Introduction
Pony is a compiled, actor-model programming language designed for writing concurrent software that is provably free of data races. Its reference capability system enforces safe sharing of data at compile time, eliminating an entire class of concurrency bugs without sacrificing performance.
What Pony Does
- Guarantees data-race freedom through compile-time reference capabilities
- Uses an actor-model concurrency system with zero-copy message passing
- Compiles to native code via LLVM for high-performance execution
- Provides a per-actor garbage collector with no stop-the-world pauses
- Supports structural and nominal typing with generics and union types
Architecture Overview
Pony compiles source code to LLVM IR, producing optimized native binaries. The runtime schedules actors across a fixed pool of OS threads using a work-stealing scheduler. Each actor has its own heap and garbage collector, so GC pauses affect only one actor at a time.

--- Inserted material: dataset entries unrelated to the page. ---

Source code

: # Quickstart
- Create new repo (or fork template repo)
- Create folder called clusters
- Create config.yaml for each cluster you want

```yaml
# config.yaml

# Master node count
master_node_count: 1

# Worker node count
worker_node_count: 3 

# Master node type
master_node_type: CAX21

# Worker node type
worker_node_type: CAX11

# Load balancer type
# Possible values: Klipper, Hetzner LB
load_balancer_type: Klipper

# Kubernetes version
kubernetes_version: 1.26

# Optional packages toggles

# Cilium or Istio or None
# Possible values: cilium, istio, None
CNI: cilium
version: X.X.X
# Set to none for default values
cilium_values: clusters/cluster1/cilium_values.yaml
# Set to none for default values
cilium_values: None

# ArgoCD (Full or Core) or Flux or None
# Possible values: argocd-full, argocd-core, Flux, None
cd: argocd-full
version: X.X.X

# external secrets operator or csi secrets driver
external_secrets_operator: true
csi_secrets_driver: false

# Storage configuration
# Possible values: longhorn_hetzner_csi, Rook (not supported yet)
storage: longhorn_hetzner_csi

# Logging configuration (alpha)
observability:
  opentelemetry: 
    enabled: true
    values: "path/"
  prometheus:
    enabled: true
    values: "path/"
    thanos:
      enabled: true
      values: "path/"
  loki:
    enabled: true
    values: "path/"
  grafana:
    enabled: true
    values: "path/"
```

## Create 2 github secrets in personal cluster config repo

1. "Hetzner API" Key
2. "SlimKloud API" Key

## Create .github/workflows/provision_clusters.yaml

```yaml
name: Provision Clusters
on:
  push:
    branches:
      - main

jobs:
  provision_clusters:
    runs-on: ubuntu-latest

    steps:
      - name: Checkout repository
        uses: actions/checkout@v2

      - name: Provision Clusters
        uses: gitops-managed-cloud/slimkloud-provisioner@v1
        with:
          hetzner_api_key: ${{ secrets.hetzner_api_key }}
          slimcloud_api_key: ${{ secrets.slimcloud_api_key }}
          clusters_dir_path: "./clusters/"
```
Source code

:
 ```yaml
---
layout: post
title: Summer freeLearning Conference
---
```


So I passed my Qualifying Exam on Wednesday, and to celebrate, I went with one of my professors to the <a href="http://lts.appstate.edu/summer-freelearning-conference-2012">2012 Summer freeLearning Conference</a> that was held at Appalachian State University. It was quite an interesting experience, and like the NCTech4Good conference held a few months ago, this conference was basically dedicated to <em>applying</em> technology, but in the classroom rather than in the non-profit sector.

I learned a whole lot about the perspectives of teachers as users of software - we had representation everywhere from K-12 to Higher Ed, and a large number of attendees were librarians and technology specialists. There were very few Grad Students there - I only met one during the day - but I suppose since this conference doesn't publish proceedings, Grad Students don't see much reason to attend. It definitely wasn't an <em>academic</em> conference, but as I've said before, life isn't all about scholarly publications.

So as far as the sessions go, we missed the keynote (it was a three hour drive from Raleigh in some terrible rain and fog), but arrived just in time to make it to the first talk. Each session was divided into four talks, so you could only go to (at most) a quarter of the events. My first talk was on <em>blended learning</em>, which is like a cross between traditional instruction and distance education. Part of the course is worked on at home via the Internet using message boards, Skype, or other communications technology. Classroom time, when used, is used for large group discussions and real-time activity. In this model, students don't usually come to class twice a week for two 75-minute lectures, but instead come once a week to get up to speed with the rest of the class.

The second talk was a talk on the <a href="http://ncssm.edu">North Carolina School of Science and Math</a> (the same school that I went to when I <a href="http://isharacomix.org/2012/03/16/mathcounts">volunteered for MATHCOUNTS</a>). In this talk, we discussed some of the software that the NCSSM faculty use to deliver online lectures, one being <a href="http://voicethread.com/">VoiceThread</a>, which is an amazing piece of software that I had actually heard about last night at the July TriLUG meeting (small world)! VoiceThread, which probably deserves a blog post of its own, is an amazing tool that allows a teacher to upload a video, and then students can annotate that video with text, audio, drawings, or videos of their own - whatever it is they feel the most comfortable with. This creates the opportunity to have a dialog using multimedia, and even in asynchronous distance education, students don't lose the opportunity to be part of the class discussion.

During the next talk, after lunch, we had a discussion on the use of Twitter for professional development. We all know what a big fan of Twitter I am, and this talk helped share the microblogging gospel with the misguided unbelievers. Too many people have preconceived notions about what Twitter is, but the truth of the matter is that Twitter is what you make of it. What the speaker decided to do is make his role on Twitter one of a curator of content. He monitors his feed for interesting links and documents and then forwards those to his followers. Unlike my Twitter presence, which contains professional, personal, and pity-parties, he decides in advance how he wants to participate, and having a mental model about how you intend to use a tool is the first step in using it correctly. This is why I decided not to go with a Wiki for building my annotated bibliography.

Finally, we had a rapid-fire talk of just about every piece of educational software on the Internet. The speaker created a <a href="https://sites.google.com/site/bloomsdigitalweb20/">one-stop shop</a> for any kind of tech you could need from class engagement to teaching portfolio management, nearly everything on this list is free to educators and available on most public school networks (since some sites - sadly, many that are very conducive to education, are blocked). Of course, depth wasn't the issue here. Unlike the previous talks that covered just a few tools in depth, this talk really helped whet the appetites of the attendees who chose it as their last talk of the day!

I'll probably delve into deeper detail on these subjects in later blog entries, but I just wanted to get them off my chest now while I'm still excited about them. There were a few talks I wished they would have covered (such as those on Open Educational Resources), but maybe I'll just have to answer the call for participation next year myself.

The reference capability system (iso, val, ref, box, tag, trn) is checked entirely at compile time.
Self-Hosting & Configuration
- Install via system packages for Ubuntu/Debian, Homebrew on macOS, or build from source
- Compile projects with
ponycpointing at the source directory - Manage dependencies with
corral, the Pony package manager - No configuration files required; all options are compiler flags
- Link C libraries using Pony's FFI mechanism
Key Features
- Compile-time data-race freedom without locks or mutexes
- Six reference capabilities (iso, val, ref, box, tag, trn) for fine-grained aliasing control
- Zero-copy message passing between actors when types allow
- Per-actor garbage collection with no global pauses
- LLVM backend producing competitive native performance
Comparison with Similar Tools
- Erlang — Erlang copies data between processes; Pony can zero-copy when capabilities allow, with stronger compile-time safety
- Rust — Rust uses ownership and borrowing; Pony uses reference capabilities with a focus on actor concurrency
- Go — Go's goroutines share memory and can race; Pony prevents races at the type level
- Akka (Scala) — Akka actors run on the JVM with GC pauses; Pony has per-actor GC and compiles to native code
- Swift — Swift adds actor isolation in later versions; Pony was designed around actors from the start
FAQ
Q: What are reference capabilities? A: They are annotations (iso, val, ref, etc.) on types that tell the compiler how data can be shared or aliased, ensuring data-race freedom without runtime checks.
Q: Is Pony production-ready? A: Pony is used in production at Wallaroo Labs for stream processing. The language is stable but has a smaller community than mainstream languages.
Q: Does Pony have a garbage collector? A: Yes, but each actor has its own GC. There is no global stop-the-world pause, so latency remains predictable.
Q: Can Pony call C libraries? A: Yes. Pony has a built-in FFI for calling C functions, though FFI code is outside the safety guarantees of the type system.